## What is expected
Reproduce each line of the material exactly as it reads.
*** Dataset entries Section Begins ***
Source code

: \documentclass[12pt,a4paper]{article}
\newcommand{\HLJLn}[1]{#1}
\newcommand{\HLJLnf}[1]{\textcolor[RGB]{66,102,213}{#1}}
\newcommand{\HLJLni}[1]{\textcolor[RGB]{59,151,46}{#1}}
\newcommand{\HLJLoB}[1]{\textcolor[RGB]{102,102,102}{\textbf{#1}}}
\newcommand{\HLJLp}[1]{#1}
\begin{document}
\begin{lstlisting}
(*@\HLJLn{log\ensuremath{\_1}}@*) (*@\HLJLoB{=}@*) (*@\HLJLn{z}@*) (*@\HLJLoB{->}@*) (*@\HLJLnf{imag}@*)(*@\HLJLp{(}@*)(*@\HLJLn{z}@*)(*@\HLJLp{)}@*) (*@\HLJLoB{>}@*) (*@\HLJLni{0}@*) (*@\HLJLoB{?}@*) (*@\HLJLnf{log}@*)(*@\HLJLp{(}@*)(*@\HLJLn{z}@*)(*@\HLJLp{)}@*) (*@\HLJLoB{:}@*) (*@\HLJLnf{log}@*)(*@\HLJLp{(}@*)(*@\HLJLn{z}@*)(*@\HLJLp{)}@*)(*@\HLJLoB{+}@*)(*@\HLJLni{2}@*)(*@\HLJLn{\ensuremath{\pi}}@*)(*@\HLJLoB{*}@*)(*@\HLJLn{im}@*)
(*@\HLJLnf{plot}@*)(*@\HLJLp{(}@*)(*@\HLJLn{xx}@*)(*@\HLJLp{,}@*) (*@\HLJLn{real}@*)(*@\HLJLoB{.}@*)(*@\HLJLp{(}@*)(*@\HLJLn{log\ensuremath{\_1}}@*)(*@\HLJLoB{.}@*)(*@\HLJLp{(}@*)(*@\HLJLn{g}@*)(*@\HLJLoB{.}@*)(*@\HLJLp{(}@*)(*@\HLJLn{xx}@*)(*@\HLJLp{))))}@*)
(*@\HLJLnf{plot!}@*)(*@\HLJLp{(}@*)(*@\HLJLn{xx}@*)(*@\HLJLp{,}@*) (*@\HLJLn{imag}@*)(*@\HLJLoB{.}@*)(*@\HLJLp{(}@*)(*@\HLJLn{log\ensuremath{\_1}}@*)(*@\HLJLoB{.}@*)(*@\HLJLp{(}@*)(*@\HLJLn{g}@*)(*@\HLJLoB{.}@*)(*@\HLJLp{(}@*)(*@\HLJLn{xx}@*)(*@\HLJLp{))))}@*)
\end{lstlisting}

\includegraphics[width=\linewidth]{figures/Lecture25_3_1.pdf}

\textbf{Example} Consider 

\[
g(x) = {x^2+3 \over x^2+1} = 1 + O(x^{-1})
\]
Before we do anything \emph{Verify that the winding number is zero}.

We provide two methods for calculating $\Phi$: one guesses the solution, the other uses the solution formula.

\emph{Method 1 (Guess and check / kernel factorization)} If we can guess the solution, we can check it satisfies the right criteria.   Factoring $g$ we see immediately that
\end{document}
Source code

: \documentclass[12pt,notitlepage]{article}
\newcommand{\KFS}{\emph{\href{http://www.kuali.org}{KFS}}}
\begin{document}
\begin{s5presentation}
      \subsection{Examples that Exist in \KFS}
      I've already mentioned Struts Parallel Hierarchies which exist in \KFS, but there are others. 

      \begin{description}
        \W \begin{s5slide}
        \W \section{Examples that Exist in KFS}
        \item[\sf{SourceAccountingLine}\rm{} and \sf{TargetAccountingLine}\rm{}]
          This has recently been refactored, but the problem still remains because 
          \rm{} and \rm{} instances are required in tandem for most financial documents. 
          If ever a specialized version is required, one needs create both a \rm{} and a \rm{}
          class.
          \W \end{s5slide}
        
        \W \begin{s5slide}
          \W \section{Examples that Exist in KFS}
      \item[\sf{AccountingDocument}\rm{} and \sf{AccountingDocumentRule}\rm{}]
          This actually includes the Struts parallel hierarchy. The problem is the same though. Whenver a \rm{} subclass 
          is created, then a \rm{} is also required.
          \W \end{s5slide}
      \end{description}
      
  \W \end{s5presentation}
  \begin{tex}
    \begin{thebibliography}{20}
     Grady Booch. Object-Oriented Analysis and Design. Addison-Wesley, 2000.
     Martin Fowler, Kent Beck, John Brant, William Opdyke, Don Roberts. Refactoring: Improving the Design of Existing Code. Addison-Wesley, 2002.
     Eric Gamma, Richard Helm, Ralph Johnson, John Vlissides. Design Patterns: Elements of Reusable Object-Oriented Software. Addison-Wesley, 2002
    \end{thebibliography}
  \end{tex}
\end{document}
*** Dataset entries Section Ends ***
## Result
Source code

: \documentclass[12pt,a4paper]{article}
\newcommand{\HLJLn}[1]{#1}
\newcommand{\HLJLnf}[1]{\textcolor[RGB]{66,102,213}{#1}}
\newcommand{\HLJLni}[1]{\textcolor[RGB]{59,151,46}{#1}}
\newcommand{\HLJLoB}[1]{\textcolor[RGB]{102,102,102}{\textbf{#1}}}
\newcommand{\HLJLp}[1]{#1}
\begin{document}
\begin{lstlisting}
(*@\HLJLn{log\ensuremath{\_1}}@*) (*@\HLJLoB{=}@*) (*@\HLJLn{z}@*) (*@\HLJLoB{->}@*) (*@\HLJLnf{imag}@*)(*@\HLJLp{(}@*)(*@\HLJLn{z}@*)(*@\HLJLp{)}@*) (*@\HLJLoB{>}@*) (*@\HLJLni{0}@*) (*@\HLJLoB{?}@*) (*@\HLJLnf{log}@*)(*@\HLJLp{(}@*)(*@\HLJLn{z}@*)(*@\HLJLp{)}@*) (*@\HLJLoB{:}@*) (*@\HLJLnf{log}@*)(*@\HLJLp{(}@*)(*@\HLJLn{z}@*)(*@\HLJLp{)}@*)(*@\HLJLoB{+}@*)(*@\HLJLni{2}@*)(*@\HLJLn{\ensuremath{\pi}}@*)(*@\HLJLoB{*}@*)(*@\HLJLn{im}@*)
(*@\HLJLnf{plot}@*)(*@\HLJLp{(}@*)(*@\HLJLn{xx}@*)(*@\HLJLp{,}@*) (*@\HLJLn{real}@*)(*@\HLJLoB{.}@*)(*@\HLJLp{(}@*)(*@\HLJLn{log\ensuremath{\_1}}@*)(*@\HLJLoB{.}@*)(*@\HLJLp{(}@*)(*@\HLJLn{g}@*)(*@\HLJLoB{.}@*)(*@\HLJLp{(}@*)(*@\HLJLn{xx}@*)(*@\HLJLp{))))}@*)
(*@\HLJLnf{plot!}@*)(*@\HLJLp{(}@*)(*@\HLJLn{xx}@*)(*@\HLJLp{,}@*) (*@\HLJLn{imag}@*)(*@\HLJLoB{.}@*)(*@\HLJLp{(}@*)(*@\HLJLn{log\ensuremath{\_1}}@*)(*@\HLJLoB{.}@*)(*@\HLJLp{(}@*)(*@\HLJLn{g}@*)(*@\HLJLoB{.}@*)(*@\HLJLp{(}@*)(*@\HLJLn{xx}@*)(*@\HLJLp{))))}@*)
\end{lstlisting}

\includegraphics[width=\linewidth]{figures/Lecture25_3_1.pdf}

\textbf{Example} Consider 

\[
g(x) = {x^2+3 \over x^2+1} = 1 + O(x^{-1})
\]
Before we do anything \emph{Verify that the winding number is zero}.

We provide two methods for calculating $\Phi$: one guesses the solution, the other uses the solution formula.

\emph{Method 1 (Guess and check / kernel factorization)} If we can guess the solution, we can check it satisfies the right criteria.   Factoring $g$ we see immediately that
\end{document}
Source code

: \documentclass[12pt,notitlepage]{article}
\newcommand{\KFS}{\emph{\href{http://www.kuali.org}{KFS}}}
\begin{document}
\begin{s5presentation}
      \subsection{Examples that Exist in \KFS}
      I've already mentioned Struts Parallel Hierarchies which exist in \KFS, but there are others. 

      \begin{description}
        \W \begin{s5slide}
        \W \section{Examples that Exist in KFS}
        \item[\sf{SourceAccountingLine}\rm{} and \sf{TargetAccountingLine}\rm{}]
          This has recently been refactored, but the problem still remains because 
          \rm{} and \rm{} instances are required in tandem for most financial documents. 
          If ever a specialized version is required, one needs create both a \rm{} and a \rm{}
          class.
          \W \end{s5slide}
        
        \W \begin{s5slide}
          \W \section{Examples that Exist in KFS}
      \item[\sf{AccountingDocument}\rm{} and \sf{AccountingDocumentRule}\rm{}]
          This actually includes the Struts parallel hierarchy. The problem is the same though. Whenver a \rm{} subclass 
          is created, then a \rm{} is also required.
          \W \end{s5slide}
      \end{description}
      
  \W \end{s5presentation}
  \begin{tex}
    \begin{thebibliography}{20}
     Grady Booch. Object-Oriented Analysis and Design. Addison-Wesley, 2000.
     Martin Fowler, Kent Beck, John Brant, William Opdyke, Don Roberts. Refactoring: Improving the Design of Existing Code. Addison-Wesley, 2002.
     Eric Gamma, Richard Helm, Ralph Johnson, John Vlissides. Design Patterns: Elements of Reusable Object-Oriented Software. Addison-Wesley, 2002
    \end{thebibliography}
  \end{tex}
\end{document}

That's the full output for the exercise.